Smith, Dong, Brenneman, Fox. JACS, 2009, ASAP. DOI: 10.1021/ja9052366. 

Read the first post?  Good.  Let’s get on with the one remaining fragment, a further DHP.  Work on this fragment was conducted via a coupling of an enone with the ready-elaborated sidechain – reaction that might be a little sluggish, as the enol functionality is again working against the group.  However, forming a cuperate of the vinyl bromide solved this, allowing a highly selective and reasonably high yielding reaction (60%, 20:1 d.r.).  BTW, the two fragments weren’t particularly challanging – a Myers alkylation provided the single stereogenic center in the vinyl bromide, whilst a hetero-Diels-Alder using Danishefskys diene and the same Jacobsen catalyst we saw on Sunday did for the DHP.

However, removing the silane (subsequent to an oxidation) has left a ketone rather than the required DHP.  Installation of unsaturation and removal of the extraneous carbonyl looked quite a challenge to me, but not for this group.  A regioselective enolisation using LDA allowed selective formation of the correct alkene.  Triflation using Comin’s reagent then set them up for some slightly unusual palladium chemistry – a catalytic reduction using tributyltinhydride as the terminal reductant.  Neat, and very selective.

Their success with this fragment was somewhat perturbed when tackling the main course – as the C-10 secondary alcohol was missassigned in the original paper.  Inversion was required, but Misonubu conditions (which would have been quick) were recalcitrant.  That doesn’t surprise me – ring-bound inversions are subject to the complex conformation thermodynamics, and the allylic nature doesn’t help either.  In the end, they resorted to an Ley oxidation / Luche reduction sequence, which whist more awkward, had the prized benefit of actually working.  The primary silanol was deproteced and the sulfone require for the Julia chemistry appended by Mitsonubu / oxidation  of the thiol.
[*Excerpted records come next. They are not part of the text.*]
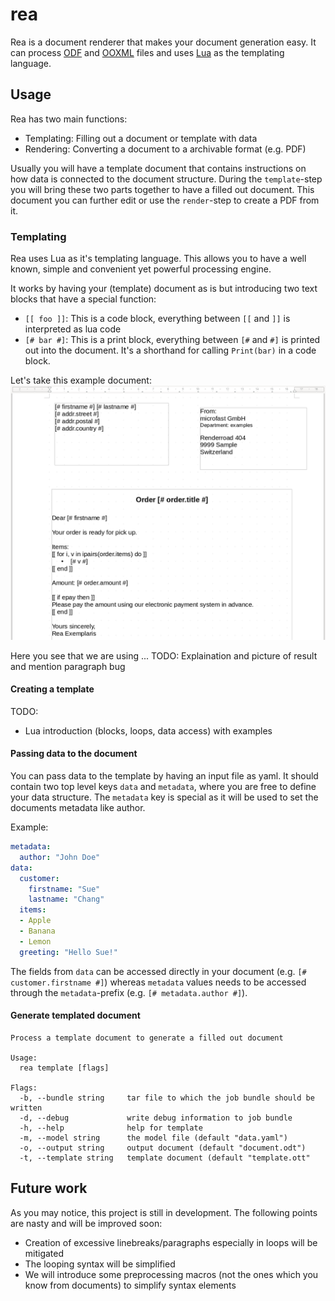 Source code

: # rea
Rea is a document renderer that makes your document generation easy.
It can process [ODF](https://www.libreoffice.org/discover/what-is-opendocument/)
and [OOXML](https://support.microsoft.com/en-gb/office/open-xml-formats-and-file-name-extensions-5200d93c-3449-4380-8e11-31ef14555b18) files
and uses [Lua](https://www.lua.org/) as the templating language.

## Usage
Rea has two main functions:

- Templating: Filling out a document or template with data
- Rendering: Converting a document to a archivable format (e.g. PDF)

Usually you will have a template document that contains instructions on how data
is connected to the document structure. During the `template`-step you will bring
these two parts together to have a filled out document. This document you can
further edit or use the `render`-step to create a PDF from it.

### Templating
Rea uses Lua as it's templating language. This allows you to have a well known,
simple and convenient yet powerful processing engine.

It works by having your (template) document as is but introducing two text blocks
that have a special function:

- `[[ foo ]]`: This is a code block, everything between `[[` and `]]` is interpreted as lua code
- `[# bar #]`: This is a print block, everything between `[#` and `#]` is printed out into the document. It's a shorthand for calling `Print(bar)` in a code block.

Let's take this example document:
![A rea template document example](doc/readme-template.png)

Here you see that we are using ... TODO: Explaination and picture of result and mention paragraph bug

#### Creating a template
TODO:
- Lua introduction (blocks, loops, data access) with examples

#### Passing data to the document
You can pass data to the template by having an input file as yaml. It should contain
two top level keys `data` and `metadata`, where you are free to define your data structure.
The `metadata` key is special as it will be used to set the documents metadata like author.

Example:
```yaml
metadata:
  author: "John Doe"
data:
  customer:
    firstname: "Sue"
    lastname: "Chang"
  items:
  - Apple
  - Banana
  - Lemon
  greeting: "Hello Sue!"
```

The fields from `data` can be accessed directly in your document (e.g. `[# customer.firstname #]`)
whereas `metadata` values needs to be accessed through the `metadata`-prefix (e.g. `[# metadata.author #]`).

#### Generate templated document
```plaintext
Process a template document to generate a filled out document

Usage:
  rea template [flags]

Flags:
  -b, --bundle string     tar file to which the job bundle should be written
  -d, --debug             write debug information to job bundle
  -h, --help              help for template
  -m, --model string      the model file (default "data.yaml")
  -o, --output string     output document (default "document.odt")
  -t, --template string   template document (default "template.ott"
```

## Future work
As you may notice, this project is still in development. The following points
are nasty and will be improved soon:

- Creation of excessive linebreaks/paragraphs especially in loops will be mitigated
- The looping syntax will be simplified
- We will introduce some preprocessing macros (not the ones which you know from documents) to simplify syntax elements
It was the other Julia coupling that the group first targeted; the DHP-diol fragment was the ready to couple with the dioxabicyclo[3.2.1]octane aldehyde to complete the LHS.  However, and to no massive surprise, the olefination required quite a bit of optimisation.  The choice of base, and more specifically, counterion, was highly influential – tBuLi in HMPA/DMF was the winner, with a 39%yield.  Next up was the second Julia coupling, this time with the now epimerised DHP above.  The lessons learned in the first coupling were useless – this time, KHMDS in DME prevailed, delivering 86% product solely as the desired trans- isomer.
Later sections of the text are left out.